Si vous pensez que je vais vulgariser la factorisation ou quoi que ce soit de mathématique, passez votre chemin. J’ai calé mon casque sur mes oreilles et suis partie approvisionner mon compost en épluchures de pommes.

Elles y ont passé du temps. Chacune acceptant des compromis, qui pour avoir la patience d’expliquer, qui pour consentir à recevoir de l’aide. Il y eût des cris, des soupirs affligés, des épaules abaissées d’incompréhension, de l’hilarité, du brouillon raturé, des discussions enflammées, motivées et spontanées mais le devoir fût terminé.

A la fin de l’exercice, chacune s’en vient ravie pour dîner. Eglantine d’avoir expliqué. Hortense d’avoir compris.

Et moi, je me réjouis de notre famille délicieusement débonnaire où règne une si belle entraide.

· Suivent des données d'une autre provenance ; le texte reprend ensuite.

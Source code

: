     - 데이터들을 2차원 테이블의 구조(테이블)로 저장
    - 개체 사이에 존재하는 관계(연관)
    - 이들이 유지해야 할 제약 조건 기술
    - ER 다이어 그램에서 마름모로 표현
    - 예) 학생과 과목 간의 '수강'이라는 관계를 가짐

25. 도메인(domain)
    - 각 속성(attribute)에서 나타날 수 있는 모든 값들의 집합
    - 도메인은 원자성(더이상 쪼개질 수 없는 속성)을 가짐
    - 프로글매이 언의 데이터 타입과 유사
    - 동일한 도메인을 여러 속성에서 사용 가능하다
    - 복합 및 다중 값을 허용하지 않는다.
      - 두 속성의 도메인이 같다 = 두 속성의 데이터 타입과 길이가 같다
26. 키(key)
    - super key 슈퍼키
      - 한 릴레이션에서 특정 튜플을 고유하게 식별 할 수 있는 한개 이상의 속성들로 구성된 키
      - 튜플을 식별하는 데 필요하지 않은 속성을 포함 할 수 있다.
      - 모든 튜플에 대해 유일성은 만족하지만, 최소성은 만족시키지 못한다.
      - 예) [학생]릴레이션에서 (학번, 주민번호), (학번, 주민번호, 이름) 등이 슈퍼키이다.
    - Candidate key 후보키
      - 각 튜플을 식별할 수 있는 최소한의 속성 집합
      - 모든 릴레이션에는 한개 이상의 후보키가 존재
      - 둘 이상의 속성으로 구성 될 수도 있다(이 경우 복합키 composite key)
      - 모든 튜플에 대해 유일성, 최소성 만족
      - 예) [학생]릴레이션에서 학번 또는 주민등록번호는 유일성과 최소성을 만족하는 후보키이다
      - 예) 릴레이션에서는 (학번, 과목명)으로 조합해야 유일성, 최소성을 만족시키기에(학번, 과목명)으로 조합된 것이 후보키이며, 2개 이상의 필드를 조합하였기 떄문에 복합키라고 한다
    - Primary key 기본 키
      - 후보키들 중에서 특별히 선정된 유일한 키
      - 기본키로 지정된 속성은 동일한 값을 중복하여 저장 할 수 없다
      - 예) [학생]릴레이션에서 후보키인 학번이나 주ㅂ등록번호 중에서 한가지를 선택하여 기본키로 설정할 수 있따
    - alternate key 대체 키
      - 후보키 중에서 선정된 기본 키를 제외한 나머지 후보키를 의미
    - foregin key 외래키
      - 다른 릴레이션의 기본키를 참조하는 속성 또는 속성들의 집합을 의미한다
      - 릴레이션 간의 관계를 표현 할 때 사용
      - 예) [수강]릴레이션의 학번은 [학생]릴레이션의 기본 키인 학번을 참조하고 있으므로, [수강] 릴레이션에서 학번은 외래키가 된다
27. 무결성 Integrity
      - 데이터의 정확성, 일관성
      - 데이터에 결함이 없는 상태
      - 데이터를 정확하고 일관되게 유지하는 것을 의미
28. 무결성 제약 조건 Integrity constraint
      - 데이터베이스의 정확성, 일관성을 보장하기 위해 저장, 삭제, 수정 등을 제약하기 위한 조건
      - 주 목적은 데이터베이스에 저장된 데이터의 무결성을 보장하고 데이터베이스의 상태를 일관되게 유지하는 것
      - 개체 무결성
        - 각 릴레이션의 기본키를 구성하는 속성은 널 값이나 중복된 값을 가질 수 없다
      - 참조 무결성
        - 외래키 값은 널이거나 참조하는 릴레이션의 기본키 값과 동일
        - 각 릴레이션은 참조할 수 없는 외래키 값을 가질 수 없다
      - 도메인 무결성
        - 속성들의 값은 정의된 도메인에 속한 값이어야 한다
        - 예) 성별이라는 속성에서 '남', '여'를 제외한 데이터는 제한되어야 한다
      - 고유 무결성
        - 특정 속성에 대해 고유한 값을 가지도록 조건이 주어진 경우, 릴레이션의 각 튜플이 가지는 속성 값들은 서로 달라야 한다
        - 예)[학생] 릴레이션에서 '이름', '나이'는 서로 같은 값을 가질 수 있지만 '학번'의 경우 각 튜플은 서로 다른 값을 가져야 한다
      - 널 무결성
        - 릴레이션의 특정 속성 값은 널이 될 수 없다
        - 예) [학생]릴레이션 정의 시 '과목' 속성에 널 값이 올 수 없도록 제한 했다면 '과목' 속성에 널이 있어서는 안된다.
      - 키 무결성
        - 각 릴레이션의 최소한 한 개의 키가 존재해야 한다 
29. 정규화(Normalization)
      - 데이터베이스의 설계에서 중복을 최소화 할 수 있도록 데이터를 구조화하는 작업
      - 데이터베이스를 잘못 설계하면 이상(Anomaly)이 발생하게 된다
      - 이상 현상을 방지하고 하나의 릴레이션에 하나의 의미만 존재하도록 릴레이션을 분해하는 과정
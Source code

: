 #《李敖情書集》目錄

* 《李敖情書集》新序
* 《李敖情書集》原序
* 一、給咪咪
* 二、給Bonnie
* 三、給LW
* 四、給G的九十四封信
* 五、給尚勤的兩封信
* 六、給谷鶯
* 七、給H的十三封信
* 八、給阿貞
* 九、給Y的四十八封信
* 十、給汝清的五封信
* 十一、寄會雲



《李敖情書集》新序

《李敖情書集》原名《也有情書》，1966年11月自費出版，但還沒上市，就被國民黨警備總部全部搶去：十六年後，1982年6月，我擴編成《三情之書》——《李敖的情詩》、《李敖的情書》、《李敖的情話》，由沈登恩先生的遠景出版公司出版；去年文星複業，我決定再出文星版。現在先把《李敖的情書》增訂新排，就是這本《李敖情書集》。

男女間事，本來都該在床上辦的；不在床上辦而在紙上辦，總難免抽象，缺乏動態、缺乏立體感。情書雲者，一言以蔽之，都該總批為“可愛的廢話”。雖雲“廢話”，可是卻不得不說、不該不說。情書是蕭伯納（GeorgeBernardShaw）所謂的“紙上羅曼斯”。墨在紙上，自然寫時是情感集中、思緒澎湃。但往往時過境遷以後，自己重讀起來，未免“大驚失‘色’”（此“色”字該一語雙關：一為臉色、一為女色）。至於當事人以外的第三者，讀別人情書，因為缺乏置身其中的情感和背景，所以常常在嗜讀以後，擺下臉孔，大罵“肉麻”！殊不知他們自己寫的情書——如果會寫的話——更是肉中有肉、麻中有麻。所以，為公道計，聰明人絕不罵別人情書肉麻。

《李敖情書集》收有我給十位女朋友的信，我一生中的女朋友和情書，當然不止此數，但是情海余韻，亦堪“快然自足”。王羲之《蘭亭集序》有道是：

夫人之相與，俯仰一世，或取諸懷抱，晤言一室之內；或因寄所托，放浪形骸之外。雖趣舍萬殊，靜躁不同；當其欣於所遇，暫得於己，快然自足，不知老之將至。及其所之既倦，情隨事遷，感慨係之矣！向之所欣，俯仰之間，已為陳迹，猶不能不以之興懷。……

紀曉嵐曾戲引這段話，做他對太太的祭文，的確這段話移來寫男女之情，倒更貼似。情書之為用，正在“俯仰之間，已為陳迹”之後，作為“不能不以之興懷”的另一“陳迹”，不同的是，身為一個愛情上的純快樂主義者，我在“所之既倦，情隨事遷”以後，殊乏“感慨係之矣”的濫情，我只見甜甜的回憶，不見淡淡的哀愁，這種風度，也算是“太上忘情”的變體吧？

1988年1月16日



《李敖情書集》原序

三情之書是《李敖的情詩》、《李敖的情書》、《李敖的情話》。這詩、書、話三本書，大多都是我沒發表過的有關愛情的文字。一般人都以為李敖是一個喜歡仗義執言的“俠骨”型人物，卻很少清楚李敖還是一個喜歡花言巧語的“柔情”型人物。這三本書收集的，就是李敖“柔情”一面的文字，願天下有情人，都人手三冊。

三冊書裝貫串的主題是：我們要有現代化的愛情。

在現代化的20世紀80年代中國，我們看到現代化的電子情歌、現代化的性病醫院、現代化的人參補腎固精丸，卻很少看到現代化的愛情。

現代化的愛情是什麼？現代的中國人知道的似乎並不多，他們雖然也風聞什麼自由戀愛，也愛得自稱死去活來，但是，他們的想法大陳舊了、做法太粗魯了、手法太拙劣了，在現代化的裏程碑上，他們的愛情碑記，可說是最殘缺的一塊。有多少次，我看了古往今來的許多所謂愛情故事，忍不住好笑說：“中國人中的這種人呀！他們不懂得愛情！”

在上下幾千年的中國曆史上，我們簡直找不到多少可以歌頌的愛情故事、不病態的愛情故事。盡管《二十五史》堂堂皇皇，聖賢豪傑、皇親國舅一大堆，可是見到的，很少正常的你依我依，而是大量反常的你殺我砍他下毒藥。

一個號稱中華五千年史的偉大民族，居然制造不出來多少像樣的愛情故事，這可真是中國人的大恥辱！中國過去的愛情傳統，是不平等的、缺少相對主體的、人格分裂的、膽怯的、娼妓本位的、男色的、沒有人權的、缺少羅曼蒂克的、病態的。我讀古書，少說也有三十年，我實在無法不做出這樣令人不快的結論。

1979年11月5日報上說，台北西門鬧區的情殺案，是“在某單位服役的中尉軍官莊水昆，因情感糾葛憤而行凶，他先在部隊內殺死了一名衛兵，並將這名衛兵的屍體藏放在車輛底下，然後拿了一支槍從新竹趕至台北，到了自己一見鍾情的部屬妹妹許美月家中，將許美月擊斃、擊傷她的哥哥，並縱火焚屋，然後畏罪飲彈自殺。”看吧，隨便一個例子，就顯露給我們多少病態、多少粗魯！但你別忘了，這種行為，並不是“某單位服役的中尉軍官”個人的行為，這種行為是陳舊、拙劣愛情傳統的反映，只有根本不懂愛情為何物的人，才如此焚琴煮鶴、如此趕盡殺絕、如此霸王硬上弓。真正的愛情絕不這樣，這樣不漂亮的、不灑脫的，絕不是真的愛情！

François Gremaud, dans l’entretien sur France Culture que j’ai partagé hier, parle de « définir la joie comme force majeure, car elle est susceptible de contenir le tragique de l’existence, l’inverse n’étant pas toujours vrai ». Regarder mes filles grandir me renforce dans ce sentiment que la joie nous apporte une énergie extraordinaire.

Encore faut-il savoir l’accueillir, ou la cueillir. Avec une Tasse de Thé ?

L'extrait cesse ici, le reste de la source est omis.